Forthcoming: Dependencies in language: On the causal ontology of linguistic systems

N. J. Enfield  


Dependency is a fundamental concept in the analysis of linguistic systems. The many if-then statements offered in typology and grammar-writing imply a casually real notion of dependency that is central to the claim being made—usually with reference to widely varying timescales and types of processes. But despite the importance of the concept of dependency in our work, its nature is seldom defined or made explicit. This book brings together experts on language, representing descriptive linguistics, language typology, functional/cognitive linguistics, cognitive science, research on gesture and other semiotic systems, developmental psychology, psycholinguistics, and linguistic anthropology to address the following question: What kinds of dependencies exist among language-related systems, and how do we define and explain them in natural, causal terms?

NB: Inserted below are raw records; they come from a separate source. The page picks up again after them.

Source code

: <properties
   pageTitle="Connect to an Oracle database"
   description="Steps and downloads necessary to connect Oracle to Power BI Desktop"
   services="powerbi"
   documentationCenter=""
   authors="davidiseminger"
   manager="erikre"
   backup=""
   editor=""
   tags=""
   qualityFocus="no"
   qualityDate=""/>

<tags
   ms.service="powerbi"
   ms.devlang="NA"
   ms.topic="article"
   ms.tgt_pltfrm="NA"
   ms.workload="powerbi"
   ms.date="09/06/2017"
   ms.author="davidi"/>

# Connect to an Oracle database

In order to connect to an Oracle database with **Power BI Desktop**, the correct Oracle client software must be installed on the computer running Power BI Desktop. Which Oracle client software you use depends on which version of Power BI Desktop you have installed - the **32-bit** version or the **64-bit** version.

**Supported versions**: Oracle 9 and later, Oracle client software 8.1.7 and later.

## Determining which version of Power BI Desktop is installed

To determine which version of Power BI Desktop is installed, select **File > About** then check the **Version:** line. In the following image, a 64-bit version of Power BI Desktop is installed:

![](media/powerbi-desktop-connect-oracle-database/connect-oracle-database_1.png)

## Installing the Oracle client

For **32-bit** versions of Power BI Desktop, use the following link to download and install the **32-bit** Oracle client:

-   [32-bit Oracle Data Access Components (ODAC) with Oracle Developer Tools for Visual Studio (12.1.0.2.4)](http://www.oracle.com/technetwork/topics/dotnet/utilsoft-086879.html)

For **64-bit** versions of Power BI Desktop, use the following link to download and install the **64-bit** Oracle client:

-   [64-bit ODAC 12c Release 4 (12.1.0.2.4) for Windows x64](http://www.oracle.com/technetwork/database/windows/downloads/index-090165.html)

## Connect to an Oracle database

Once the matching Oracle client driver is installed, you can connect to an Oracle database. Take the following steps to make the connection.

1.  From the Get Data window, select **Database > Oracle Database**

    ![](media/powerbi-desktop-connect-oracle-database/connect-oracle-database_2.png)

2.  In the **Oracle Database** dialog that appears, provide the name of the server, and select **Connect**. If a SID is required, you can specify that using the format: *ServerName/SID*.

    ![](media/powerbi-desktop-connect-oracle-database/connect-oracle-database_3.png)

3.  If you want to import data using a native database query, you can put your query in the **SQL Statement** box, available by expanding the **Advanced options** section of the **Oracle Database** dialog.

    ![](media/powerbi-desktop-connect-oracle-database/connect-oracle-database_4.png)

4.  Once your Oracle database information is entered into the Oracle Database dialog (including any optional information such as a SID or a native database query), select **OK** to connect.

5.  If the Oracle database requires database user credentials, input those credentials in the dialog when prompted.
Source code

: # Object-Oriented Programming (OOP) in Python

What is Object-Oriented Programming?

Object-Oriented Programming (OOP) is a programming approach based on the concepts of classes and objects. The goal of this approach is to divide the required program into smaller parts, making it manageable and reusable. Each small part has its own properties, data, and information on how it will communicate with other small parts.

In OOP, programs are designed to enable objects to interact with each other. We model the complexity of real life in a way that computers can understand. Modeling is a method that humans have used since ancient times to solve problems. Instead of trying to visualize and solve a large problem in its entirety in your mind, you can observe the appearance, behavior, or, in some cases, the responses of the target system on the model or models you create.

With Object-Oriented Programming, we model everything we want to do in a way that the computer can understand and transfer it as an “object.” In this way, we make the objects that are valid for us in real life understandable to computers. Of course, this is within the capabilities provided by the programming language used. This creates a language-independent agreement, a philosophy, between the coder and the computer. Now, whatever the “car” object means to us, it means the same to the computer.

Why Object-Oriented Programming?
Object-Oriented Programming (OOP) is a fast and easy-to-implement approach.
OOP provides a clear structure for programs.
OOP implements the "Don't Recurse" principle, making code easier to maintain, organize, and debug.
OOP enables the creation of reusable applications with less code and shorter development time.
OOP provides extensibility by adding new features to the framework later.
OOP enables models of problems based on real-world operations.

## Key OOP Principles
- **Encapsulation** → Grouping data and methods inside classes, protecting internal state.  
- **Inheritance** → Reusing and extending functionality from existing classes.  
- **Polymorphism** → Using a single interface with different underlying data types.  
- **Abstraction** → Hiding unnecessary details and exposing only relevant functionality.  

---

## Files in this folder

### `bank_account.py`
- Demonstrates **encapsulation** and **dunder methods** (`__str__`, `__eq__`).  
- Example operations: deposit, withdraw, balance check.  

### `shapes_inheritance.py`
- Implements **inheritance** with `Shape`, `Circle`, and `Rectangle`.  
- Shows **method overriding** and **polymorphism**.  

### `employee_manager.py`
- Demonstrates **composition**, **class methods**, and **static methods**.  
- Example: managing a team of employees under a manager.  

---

  • Dependencies in language
    N. J. Enfield
  • Structural and semantic dependencies in word class
    William A. Foley
  • Understanding intra-system dependencies
    Sebastian Fedden, Greville G. Corbett
  • Dependencies in phonology: hierarchies and variation
    Keren Rice
  • What (else) depends on phonology?
    Larry M. Hyman
  • Real and spurious correlations involving tonal languages
    Jeremy Collins
  • Beyond binary dependencies in language structure
    Damián E. Blasi, Seán G. Roberts
  • Dependency and relative determination in language acquisition
    The case of Ku Waru
    Alan Rumsey
  • Is language development dependent on early communicative development?
    Elena Lieven
  • What comes first in language emergence?
    Wendy Sandler
  • Language intertwined across multiple timescales
    Processing, acquisition and evolution
    Morten H. Christiansen
  • From biology to language change and diversity
    Dan Dediu
  • New approaches to Greenbergian word order dependencies
    Jennifer Culbertson
  • Implicational universals and dependencies
    Sonia Cristofaro
  • On the margins of language
    Ideophones, interjections and dependencies in linguistic theory
    Mark Dingemanse
N. J. Enfield, University of Sydney
N. J. Enfield is Professor of Linguistics at the University of Sydney. His wide-ranging research on language, culture, and cognition is based on extensive field work in mainland Southeast Asia, especially Laos. His books include “A Grammar of Lao” (Mouton 2007), “The Utility of Meaning” (Oxford 2015), and “Natural Causes of Language” (Language Science Press 2014).